• _INPUT DATA_:
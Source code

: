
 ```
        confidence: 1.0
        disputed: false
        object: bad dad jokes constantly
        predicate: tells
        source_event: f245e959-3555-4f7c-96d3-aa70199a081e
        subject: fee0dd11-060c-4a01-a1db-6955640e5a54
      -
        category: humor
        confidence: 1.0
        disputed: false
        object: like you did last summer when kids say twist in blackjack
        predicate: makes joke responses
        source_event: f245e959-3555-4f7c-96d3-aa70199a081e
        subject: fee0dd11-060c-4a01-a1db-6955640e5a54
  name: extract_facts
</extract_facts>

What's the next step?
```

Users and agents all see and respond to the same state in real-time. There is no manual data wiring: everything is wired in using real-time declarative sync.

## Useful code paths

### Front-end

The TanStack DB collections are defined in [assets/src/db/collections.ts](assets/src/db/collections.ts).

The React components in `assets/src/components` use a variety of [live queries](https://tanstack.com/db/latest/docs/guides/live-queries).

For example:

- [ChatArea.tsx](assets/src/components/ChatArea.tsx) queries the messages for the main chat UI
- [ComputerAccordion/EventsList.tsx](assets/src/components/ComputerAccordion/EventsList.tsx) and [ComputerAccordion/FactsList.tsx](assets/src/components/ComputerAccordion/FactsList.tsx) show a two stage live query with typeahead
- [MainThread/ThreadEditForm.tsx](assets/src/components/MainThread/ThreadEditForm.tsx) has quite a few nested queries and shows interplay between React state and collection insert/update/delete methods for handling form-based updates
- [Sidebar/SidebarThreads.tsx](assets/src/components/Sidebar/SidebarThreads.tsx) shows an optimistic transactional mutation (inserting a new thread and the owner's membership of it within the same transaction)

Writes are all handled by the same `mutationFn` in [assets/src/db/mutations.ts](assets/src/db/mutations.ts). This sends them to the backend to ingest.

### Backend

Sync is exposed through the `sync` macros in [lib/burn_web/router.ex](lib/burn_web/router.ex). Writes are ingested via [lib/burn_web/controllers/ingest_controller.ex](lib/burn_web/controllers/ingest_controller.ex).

• _TASK PROMPT_:
Word for word, copy all of the listing above.

• _RESPONSE TO THIS EXERCISE_:
Source code

:
 ```
        confidence: 1.0
        disputed: false
        object: bad dad jokes constantly
        predicate: tells
        source_event: f245e959-3555-4f7c-96d3-aa70199a081e
        subject: fee0dd11-060c-4a01-a1db-6955640e5a54
      -
        category: humor
        confidence: 1.0
        disputed: false
        object: like you did last summer when kids say twist in blackjack
        predicate: makes joke responses
        source_event: f245e959-3555-4f7c-96d3-aa70199a081e
        subject: fee0dd11-060c-4a01-a1db-6955640e5a54
  name: extract_facts
</extract_facts>

What's the next step?
```

Users and agents all see and respond to the same state in real-time. There is no manual data wiring: everything is wired in using real-time declarative sync.

## Useful code paths

### Front-end

The TanStack DB collections are defined in [assets/src/db/collections.ts](assets/src/db/collections.ts).

The React components in `assets/src/components` use a variety of [live queries](https://tanstack.com/db/latest/docs/guides/live-queries).

For example:

- [ChatArea.tsx](assets/src/components/ChatArea.tsx) queries the messages for the main chat UI
- [ComputerAccordion/EventsList.tsx](assets/src/components/ComputerAccordion/EventsList.tsx) and [ComputerAccordion/FactsList.tsx](assets/src/components/ComputerAccordion/FactsList.tsx) show a two stage live query with typeahead
- [MainThread/ThreadEditForm.tsx](assets/src/components/MainThread/ThreadEditForm.tsx) has quite a few nested queries and shows interplay between React state and collection insert/update/delete methods for handling form-based updates
- [Sidebar/SidebarThreads.tsx](assets/src/components/Sidebar/SidebarThreads.tsx) shows an optimistic transactional mutation (inserting a new thread and the owner's membership of it within the same transaction)

Writes are all handled by the same `mutationFn` in [assets/src/db/mutations.ts](assets/src/db/mutations.ts). This sends them to the backend to ingest.

### Backend

Sync is exposed through the `sync` macros in [lib/burn_web/router.ex](lib/burn_web/router.ex). Writes are ingested via [lib/burn_web/controllers/ingest_controller.ex](lib/burn_web/controllers/ingest_controller.ex).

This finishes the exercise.